[Start of Attachment]

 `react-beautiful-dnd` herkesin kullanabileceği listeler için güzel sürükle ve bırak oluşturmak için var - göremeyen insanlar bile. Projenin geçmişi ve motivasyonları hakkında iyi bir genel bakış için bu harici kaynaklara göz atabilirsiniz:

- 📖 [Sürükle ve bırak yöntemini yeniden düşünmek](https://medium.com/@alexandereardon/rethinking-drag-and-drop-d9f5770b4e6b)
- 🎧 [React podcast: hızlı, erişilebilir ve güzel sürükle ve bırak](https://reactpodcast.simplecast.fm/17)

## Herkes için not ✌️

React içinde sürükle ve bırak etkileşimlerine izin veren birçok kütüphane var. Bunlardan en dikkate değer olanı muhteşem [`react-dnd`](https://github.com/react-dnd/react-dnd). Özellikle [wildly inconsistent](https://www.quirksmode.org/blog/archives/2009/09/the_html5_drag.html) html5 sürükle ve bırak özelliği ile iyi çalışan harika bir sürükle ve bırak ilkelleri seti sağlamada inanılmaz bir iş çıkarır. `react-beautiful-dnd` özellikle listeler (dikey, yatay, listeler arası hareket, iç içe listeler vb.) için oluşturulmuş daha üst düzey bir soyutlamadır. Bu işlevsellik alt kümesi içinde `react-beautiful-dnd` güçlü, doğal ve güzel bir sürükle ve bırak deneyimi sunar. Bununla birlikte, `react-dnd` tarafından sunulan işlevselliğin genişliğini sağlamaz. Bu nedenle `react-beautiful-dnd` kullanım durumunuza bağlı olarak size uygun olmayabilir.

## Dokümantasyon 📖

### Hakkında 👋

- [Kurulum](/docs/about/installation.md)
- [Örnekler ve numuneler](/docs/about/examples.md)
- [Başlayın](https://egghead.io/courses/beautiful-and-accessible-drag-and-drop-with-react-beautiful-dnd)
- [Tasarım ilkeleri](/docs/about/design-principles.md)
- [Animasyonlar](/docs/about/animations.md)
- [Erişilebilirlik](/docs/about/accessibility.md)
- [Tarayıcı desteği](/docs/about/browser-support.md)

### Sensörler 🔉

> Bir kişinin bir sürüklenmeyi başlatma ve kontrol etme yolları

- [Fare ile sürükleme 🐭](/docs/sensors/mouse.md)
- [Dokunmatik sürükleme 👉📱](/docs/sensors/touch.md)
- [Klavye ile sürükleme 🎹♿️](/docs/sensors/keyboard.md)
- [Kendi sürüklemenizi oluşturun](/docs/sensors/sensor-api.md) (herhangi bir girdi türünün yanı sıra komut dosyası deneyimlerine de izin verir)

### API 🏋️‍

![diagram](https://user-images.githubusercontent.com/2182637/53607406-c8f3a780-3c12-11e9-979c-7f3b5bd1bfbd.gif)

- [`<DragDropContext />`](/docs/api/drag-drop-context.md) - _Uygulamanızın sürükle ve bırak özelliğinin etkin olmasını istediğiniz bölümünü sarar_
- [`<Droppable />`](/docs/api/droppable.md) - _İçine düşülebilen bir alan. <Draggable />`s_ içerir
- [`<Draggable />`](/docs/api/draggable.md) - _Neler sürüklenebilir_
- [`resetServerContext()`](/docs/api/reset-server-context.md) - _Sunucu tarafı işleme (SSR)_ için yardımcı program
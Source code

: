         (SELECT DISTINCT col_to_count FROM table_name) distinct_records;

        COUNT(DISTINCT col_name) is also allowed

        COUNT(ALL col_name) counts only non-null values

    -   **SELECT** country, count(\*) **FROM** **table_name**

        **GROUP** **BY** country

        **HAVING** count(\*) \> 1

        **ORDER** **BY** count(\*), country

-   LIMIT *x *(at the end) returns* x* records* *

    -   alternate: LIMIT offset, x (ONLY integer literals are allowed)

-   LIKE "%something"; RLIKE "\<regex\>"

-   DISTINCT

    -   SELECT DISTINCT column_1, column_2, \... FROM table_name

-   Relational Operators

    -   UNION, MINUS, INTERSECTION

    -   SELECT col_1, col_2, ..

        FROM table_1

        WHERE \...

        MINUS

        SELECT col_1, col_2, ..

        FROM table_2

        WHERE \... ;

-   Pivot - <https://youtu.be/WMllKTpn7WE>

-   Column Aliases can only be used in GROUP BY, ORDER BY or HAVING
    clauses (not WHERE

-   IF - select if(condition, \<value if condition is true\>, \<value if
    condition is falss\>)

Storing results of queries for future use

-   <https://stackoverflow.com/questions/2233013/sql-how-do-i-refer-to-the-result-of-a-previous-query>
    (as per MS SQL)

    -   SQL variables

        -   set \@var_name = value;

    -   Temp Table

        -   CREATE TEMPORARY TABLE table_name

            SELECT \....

[End of Attachment]

» **Task details**:
Above are the records; copy every line in them that holds the word "condition".

» **The answer**:
-   IF - select if(condition, \<value if condition is true\>, \<value if
    condition is falss\>)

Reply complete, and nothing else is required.